Fannie Mae, a US government-sponsored mortgage finance giant facing trouble from the housing meltdown, announced a shakeup of key management on Wednesday while keeping its chief executive.
CEO Daniel Mudd said the changes, effective immediately, would help “implement the company’s recently announced capital management and credit loss reduction plan.”
He said Peter Niculescu was named chief business officer, David Hisey as chief financial officer and Michael Shaw as chief risk officer.
“After setting forth our capital and credit plan Aug. 8, we are now putting a senior management structure in place to drive this plan across the company,” Mudd said.

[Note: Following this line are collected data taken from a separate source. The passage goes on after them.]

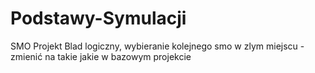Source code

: # Podstawy-Symulacji
SMO Projekt
Blad logiczny, wybieranie kolejnego smo w zlym miejscu - zmienić na takie jakie w bazowym projekcie

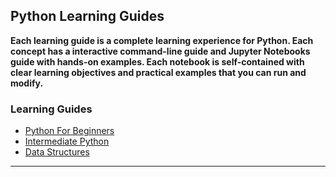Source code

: ## Python Learning Guides
**Each learning guide is a complete learning experience for Python. Each concept has a interactive command-line guide and Jupyter Notebooks guide with hands-on examples. Each notebook is self-contained with clear learning objectives and practical examples that you can run and modify.**

### Learning Guides
- [Python For Beginners](https://github.com/How-To-Python/PythonForBeginners)
- [Intermediate Python](https://github.com/How-To-Python/PythonIntermediate/tree/main)
- [Data Structures](https://github.com/How-To-Python/Data-Structures/blob/main/README.md)

<!-- ### 🌟 Learning Guides Features

#### 🎯 Comprehensive
- Covers everything from basics to advanced topics
- Progressive difficulty with clear explanations
- Real-world examples and applications

#### 🔧 Hands-On Learning
- Interactive examples you can run immediately
- Practice exercises to test understanding
- Multiple learning formats to suit your style

#### 🚀 Practical Focus
- Techniques used in real development
- Performance considerations and best practices
- Error handling and debugging strategies

#### 📱 Responsive Design
- Works in command line and Jupyter
- Clear navigation and formatting
- Pause-and-resume functionality

### 🎮 Interactive Features

#### Command-Line Guide Features
- **Menu System** - Navigate to any section instantly
- **Progress Tracking** - Pause and resume learning
- **Error Handling** - Safe learning environment
- **Output Formatting** - Clear, readable results

#### Jupyter Notebook Features
- **Cell-by-cell Execution** - Run code step by step
- **Editable Examples** - Modify and experiment
- **Rich Documentation** - Markdown explanations
- **Persistent Results** - Save your work-->
------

“This team will be responsible for meeting the dual objectives of conserving capital and controlling credit losses while Fannie Mae continues to provide crucial liquidity to the US housing and mortgage markets.

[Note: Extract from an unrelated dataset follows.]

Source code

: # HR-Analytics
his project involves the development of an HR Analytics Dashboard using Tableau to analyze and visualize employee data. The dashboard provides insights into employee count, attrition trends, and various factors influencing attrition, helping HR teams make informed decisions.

As we move through the bottom of this cycle, maintaining capital, managing credit and driving revenues are the priorities — and we have to organize and staff accordingly,” he said.
Fannie Mae, which along with sibling Freddie Mac provides liquidity to the housing market by buying mortgages that back bonds sold to investors, posted a loss of US$2.3 billion in the second quarter as it wrote off US$3.7 billion in bad debts.
Its shares have fallen some 90 percent over the past year but this week are up some 30 percent.
A law enacted last month allows the government to take a stake or provide credit to the shareholder-owned firm chartered by Congress to help keep money flowing in the mortgage markets.
Fannie Mae, once more commonly known as the Federal National Mortgage Association, was founded as a government agency in 1938 and was converted into a private corporation in 1968.